Prospective borrowers have been cautioned to get a home loan while they can.
Some may soon find it tougher to borrow, with major banks expected to quietly turn the screws on who qualifies for a home loan.
Steep price rises across a number of key household items, combined with tougher lending rules, are likely to lead banks to take a more cautious view on how much they lend.
This is in contrast to the stand banks have been taking in recent months where they have been relaxing lending standards, mostly by increasing the maximum loan figure against the value of a house, or the loan-to-valuation ratio (LVR).
National Australia Bank is currently the most aggressive, lending up to 95 per cent of the value of a property. ANZ is the most conservative with a maximum LVR of 90 per cent.
Banks already apply an interest rate buffer on new loans to ensure borrowers have enough headroom to repay loans in the face of further interest rate rises. Banks also calculate a borrower’s average living cost to help them arrive at what figure they can safely lend out.
But an investment analyst with Merrill Lynch, Matthew Davison, said household budgets were under pressure after price rises across a number of household categories including food, utilities, insurance and petrol.
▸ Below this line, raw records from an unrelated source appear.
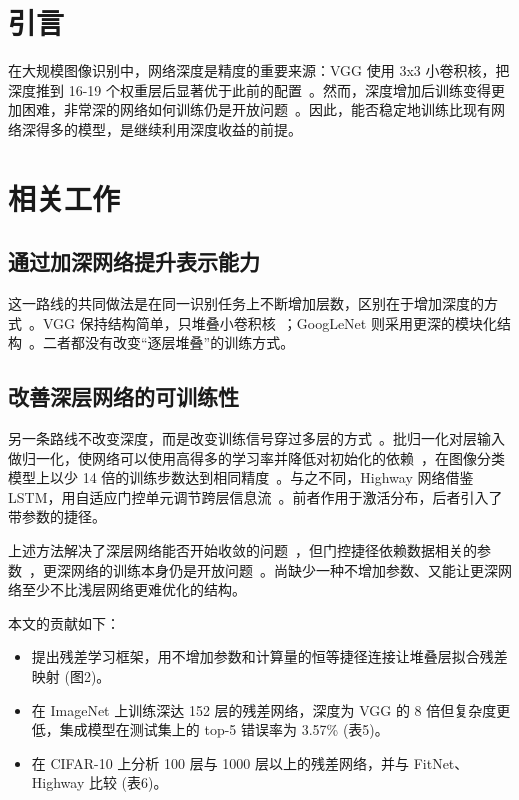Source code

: \section{引言}

在大规模图像识别中，网络深度是精度的重要来源：VGG 使用 3x3 小卷积核，把深度推到 16-19 个权重层后显著优于此前的配置~\cite{simonyan2015}。然而，深度增加后训练变得更加困难，非常深的网络如何训练仍是开放问题~\cite{srivastava2015}。因此，能否稳定地训练比现有网络深得多的模型，是继续利用深度收益的前提。

\section{相关工作}

\subsection{通过加深网络提升表示能力}

这一路线的共同做法是在同一识别任务上不断增加层数，区别在于增加深度的方式~\cite{simonyan2015,szegedy2015}。VGG 保持结构简单，只堆叠小卷积核~\cite{simonyan2015}；GoogLeNet 则采用更深的模块化结构~\cite{szegedy2015}。二者都没有改变“逐层堆叠”的训练方式。

\subsection{改善深层网络的可训练性}

另一条路线不改变深度，而是改变训练信号穿过多层的方式~\cite{ioffe2015,srivastava2015}。批归一化对层输入做归一化，使网络可以使用高得多的学习率并降低对初始化的依赖~\cite{ioffe2015}，在图像分类模型上以少 14 倍的训练步数达到相同精度~\cite{ioffe2015}。与之不同，Highway 网络借鉴 LSTM，用自适应门控单元调节跨层信息流~\cite{srivastava2015}。前者作用于激活分布，后者引入了带参数的捷径。

上述方法解决了深层网络能否开始收敛的问题~\cite{ioffe2015}，但门控捷径依赖数据相关的参数~\cite{srivastava2015}，更深网络的训练本身仍是开放问题~\cite{srivastava2015}。尚缺少一种不增加参数、又能让更深网络至少不比浅层网络更难优化的结构。

本文的贡献如下：

\begin{itemize}
\item 提出残差学习框架，用不增加参数和计算量的恒等捷径连接让堆叠层拟合残差映射 (图2)。
\item 在 ImageNet 上训练深达 152 层的残差网络，深度为 VGG 的 8 倍但复杂度更低，集成模型在测试集上的 top-5 错误率为 3.57\% (表5)。
\item 在 CIFAR-10 上分析 100 层与 1000 层以上的残差网络，并与 FitNet、Highway 比较 (表6)。
\end{itemize}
Banks already put a steep discount on living costs when assessing disposable income for new borrowers. This situation is likely to change as internal bank borrower models are updated and new responsible lending laws start to evolve.
”We believe the strain on the household budget is too big to ignore, and banks don’t accurately measure household costs,” Mr Davison said. ”These pressures could possibly prompt the banks to update household budgets models, thus tightening mortgage lending standards.”
Any revisit in bank lending models is likely to result in a reduction in the average mortgage size, further contributing to the slowing pace of mortgage lending.
Most economists are already tipping the pace of housing lending growth to slow to about 7 per cent this year from a growth rate of more than 8 per cent a year ago.
Banks have reported a spike in the number of loans turning sour, largely due to losses linked to severe flooding and cyclone Yasi across Queensland over summer.
”We’ve been hit with several large one-offs and that’s banking, unfortunately,” said the managing director of the Bank of Queensland, David Liddy. ”But in terms of the ongoing portfolio, I’m as confident as I can be in terms of the quality that sits there.”
For their part, bankers say the best leading indicator of defaults on housing loans remains rates of unemployment, with the number of jobless still running near-record lows.
Other indicators, including the rate of personal bankruptcies, continue to fall from a peak in September 2009, according to figures from Insolvency and Trustee Service Australia.